A primeira fase corresponde ao
período compreendido entre 1969 e 1971, durante o qual os King Crimson gravaram
“In the Court of the Crimson King” (69), “In the Wake of Poseidon” (70),
“Lizard” (70) e “Islands” (71). Fase “sinfónica”, apoiada nos textos de Peter
Sinfield, contraponto poético ao demonismo desde sempre evidenciado pelo
guitarrista. O som era então dominado pelas vagas orquestrais do “mellotron”
sobre as quais a guitarra de Fripp flamejava.
De “In the Court of the Crimson
King” reuniram-se a paranoia urbana de “21st century schizoid man”, os “sinfónicos”
“Epitaph” e “In the court of the crimson king” e as baladas “I talk to the
wind” e “Moonchild”. Quanto ao álbum seguinte, “In the Wake of Poseidon”, há a
lamentar exclusão de três dos seus momentos fulcrais: “Pictures of a city”, que
prolonga de forma mais elaborada a loucura de “21st century…”, a solenidade
majestosa do título-tema e a sequência instrumental “The devil’s triangle”,
ilustrativo do tipo de energias que sempre alimentaram o guitarrista.
A opção, duvidosa (pese, embora, a
compilação ter sido organizada pelos principais interessados…), recaiu na
introdução declamada “Peace - a theme”, em “Cat food”, que vale pelo solo de
piano elétrico de Keith Tippett e “Cadence & cascade”, remisturada já este
ano, em que a voz de Adrian Belew substitui a de Gordon Haskell, no original.
“Groon” é referida como pertencente a este álbum, o que é falso, pois o tema
apareceu pela primeira vez no álbum ao vivo de 1973, “Earthbound”.

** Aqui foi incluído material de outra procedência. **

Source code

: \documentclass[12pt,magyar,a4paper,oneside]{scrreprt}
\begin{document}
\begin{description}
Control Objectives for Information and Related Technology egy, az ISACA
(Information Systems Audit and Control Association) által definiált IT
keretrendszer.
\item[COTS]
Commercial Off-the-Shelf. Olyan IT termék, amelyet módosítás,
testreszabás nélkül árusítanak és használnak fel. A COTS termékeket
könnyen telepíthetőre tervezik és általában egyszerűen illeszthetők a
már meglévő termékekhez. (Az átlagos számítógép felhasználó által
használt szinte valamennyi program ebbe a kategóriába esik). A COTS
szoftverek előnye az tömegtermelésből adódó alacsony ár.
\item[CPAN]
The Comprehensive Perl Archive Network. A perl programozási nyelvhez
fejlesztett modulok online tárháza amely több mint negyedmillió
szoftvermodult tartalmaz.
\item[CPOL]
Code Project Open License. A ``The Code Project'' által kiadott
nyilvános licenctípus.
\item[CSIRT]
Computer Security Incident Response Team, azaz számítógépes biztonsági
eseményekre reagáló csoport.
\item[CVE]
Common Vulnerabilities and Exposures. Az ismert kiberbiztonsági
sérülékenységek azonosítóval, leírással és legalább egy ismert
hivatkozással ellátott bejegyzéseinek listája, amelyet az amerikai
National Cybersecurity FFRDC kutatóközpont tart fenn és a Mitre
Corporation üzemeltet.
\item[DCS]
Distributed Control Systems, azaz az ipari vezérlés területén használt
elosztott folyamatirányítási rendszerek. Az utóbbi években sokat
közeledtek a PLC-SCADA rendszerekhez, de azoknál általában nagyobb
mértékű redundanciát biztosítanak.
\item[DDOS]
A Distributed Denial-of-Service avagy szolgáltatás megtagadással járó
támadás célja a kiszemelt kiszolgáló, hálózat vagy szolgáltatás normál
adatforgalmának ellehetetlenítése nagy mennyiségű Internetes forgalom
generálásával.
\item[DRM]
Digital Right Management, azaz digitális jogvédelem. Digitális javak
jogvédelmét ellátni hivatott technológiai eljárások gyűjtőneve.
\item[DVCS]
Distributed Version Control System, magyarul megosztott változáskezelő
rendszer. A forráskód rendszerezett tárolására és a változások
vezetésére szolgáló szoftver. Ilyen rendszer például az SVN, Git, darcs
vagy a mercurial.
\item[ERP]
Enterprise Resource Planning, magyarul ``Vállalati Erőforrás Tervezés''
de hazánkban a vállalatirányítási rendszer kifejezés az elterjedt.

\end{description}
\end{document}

“Lizard”, para muitos o melhor álbum
da banda, sem dúvida o ponto culminante da sua etapa inicial, apenas teve
direito a um excerto remisturado de “Bolero”, extraído da longa “suite” que
ocupa todo o segundo lado do álbum. De fora ficaram os excelentes “Cirkus” e
“Indoor games”.
Polémica é a inclusão de “Ladies of
the road”, do disco seguinte, “Islands”, uma das brincadeiras muito do agrado
dos King Crimson, com lugar reservado em cada disco e a agravante de ser mal
vocalizado (por Boz. De resto, depois de Greg Lake, os King Crimson não
voltaram a encontrar um vocalista à altura). Bizarria por bizarria, antes
“Formentera lady”, longo crescendo instrumental apaziguado nos solfejos da
soprano Paulina Lucas. Indiscutível, o fabuloso desempenho de Fripp na
guitarra, em “Sailor’s tale”, embora o tema apareça cortado em cerca de metade
do tempo.
O volume 2 da coletânea,
correspondente aos anos de 1972 a 1974, é dominado pelo núcleo formado por
Fripp, Bill Bruford (percussões), John Wetton (baixo) e David Cross (violino).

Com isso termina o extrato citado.